● **Material provided**:
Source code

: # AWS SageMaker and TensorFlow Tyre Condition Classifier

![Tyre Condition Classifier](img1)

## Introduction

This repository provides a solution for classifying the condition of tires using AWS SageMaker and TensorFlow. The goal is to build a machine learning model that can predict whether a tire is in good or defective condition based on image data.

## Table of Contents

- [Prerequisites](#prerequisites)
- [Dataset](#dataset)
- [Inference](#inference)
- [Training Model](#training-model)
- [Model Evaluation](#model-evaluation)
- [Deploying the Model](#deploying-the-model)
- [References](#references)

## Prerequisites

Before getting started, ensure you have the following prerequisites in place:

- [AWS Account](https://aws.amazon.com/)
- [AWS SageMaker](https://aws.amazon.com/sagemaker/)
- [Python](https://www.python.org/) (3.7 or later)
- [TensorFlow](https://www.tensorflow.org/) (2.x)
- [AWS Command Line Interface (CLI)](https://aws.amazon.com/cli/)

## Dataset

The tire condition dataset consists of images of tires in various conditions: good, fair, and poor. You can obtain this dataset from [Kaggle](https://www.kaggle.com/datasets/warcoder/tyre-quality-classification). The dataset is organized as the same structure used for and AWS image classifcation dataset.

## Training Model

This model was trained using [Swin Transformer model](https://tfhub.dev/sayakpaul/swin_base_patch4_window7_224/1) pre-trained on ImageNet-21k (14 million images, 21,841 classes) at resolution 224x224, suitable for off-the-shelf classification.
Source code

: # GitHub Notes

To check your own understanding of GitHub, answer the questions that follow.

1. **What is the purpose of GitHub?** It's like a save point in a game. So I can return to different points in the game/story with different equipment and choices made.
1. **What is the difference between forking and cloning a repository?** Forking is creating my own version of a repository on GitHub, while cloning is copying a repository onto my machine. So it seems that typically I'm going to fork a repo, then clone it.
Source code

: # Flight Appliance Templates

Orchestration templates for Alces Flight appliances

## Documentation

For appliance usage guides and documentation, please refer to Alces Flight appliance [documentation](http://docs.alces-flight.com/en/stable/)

...

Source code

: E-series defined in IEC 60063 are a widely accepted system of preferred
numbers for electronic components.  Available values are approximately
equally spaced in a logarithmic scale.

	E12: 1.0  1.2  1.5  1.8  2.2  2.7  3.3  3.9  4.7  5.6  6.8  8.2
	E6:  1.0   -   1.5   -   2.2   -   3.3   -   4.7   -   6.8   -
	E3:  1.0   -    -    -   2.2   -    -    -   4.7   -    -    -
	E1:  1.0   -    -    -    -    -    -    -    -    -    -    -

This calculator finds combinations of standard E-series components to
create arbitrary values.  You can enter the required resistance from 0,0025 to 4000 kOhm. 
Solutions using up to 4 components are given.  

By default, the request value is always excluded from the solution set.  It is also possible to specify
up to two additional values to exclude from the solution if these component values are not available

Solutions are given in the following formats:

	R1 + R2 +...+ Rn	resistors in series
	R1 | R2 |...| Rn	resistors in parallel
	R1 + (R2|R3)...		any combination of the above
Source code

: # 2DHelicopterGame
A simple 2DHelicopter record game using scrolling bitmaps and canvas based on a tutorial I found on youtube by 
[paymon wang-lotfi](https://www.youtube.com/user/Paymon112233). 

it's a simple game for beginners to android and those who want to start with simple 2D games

● **What you are asked to do**: In the material above, how many lines include the word "tire"? Answer with the number only.

● **Solution for this exercise**: 2